_How to complete this task_
Copy out the listing that follows, exact in every word, and skip the images.
+===+
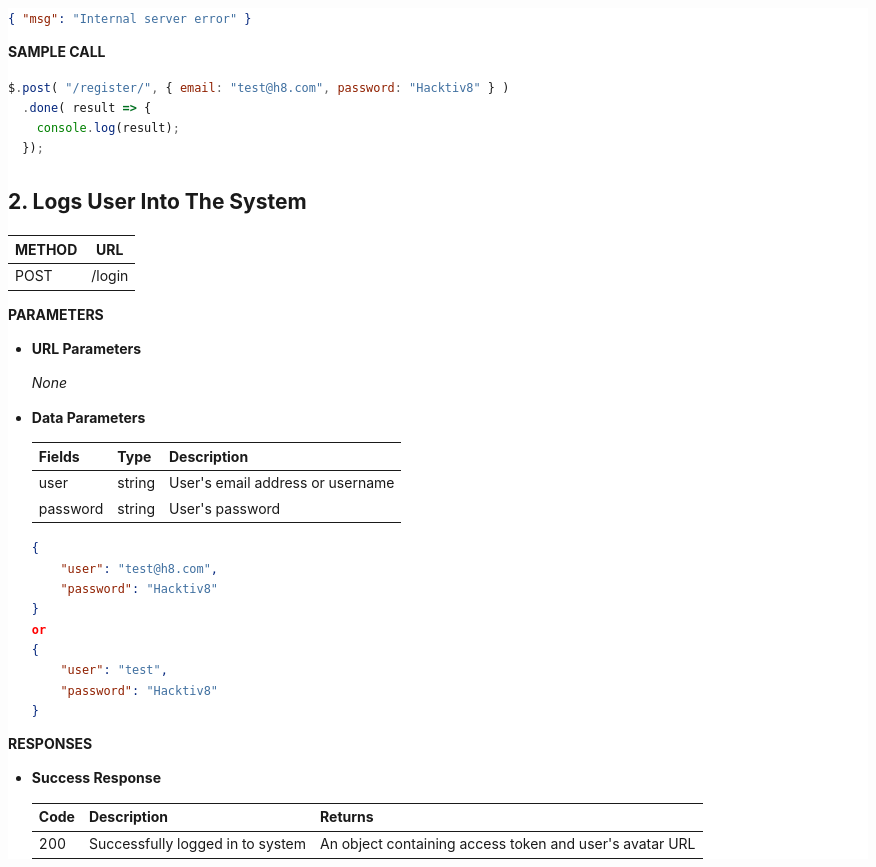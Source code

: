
   ```json
  { "msg": "Internal server error" }
  ```

  

**SAMPLE CALL**

```js
$.post( "/register/", { email: "test@h8.com", password: "Hacktiv8" } )
  .done( result => {
    console.log(result);
  });
```



## 2. Logs User Into The System

| METHOD | URL    |
| ------ | ------ |
| POST   | /login |

**PARAMETERS**

- **URL Parameters**

  *None*

- **Data Parameters**

  | Fields   | Type   | Description |
  | -------- | ------ | ----------- |
  | user     | string | User's email address or username |
  | password | string | User's password |

  ```json
  {
      "user": "test@h8.com",
      "password": "Hacktiv8"
  }
  or
  {
      "user": "test",
      "password": "Hacktiv8"
  }

  ```

**RESPONSES**

- **Success Response**

  | Code | Description                      | Returns                                                     |
  | ---- | -------------------------------- | ----------------------------------------------------------- |
  | 200  | Successfully logged in to system | An object containing access token and user's avatar URL     |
+===+
_Response to the exercise_
Source code

:
   ```json
  { "msg": "Internal server error" }
  ```

  

**SAMPLE CALL**

```js
$.post( "/register/", { email: "test@h8.com", password: "Hacktiv8" } )
  .done( result => {
    console.log(result);
  });
```



## 2. Logs User Into The System

| METHOD | URL    |
| ------ | ------ |
| POST   | /login |

**PARAMETERS**

- **URL Parameters**

  *None*

- **Data Parameters**

  | Fields   | Type   | Description |
  | -------- | ------ | ----------- |
  | user     | string | User's email address or username |
  | password | string | User's password |

  ```json
  {
      "user": "test@h8.com",
      "password": "Hacktiv8"
  }
  or
  {
      "user": "test",
      "password": "Hacktiv8"
  }

  ```

**RESPONSES**

- **Success Response**

  | Code | Description                      | Returns                                                     |
  | ---- | -------------------------------- | ----------------------------------------------------------- |
  | 200  | Successfully logged in to system | An object containing access token and user's avatar URL     |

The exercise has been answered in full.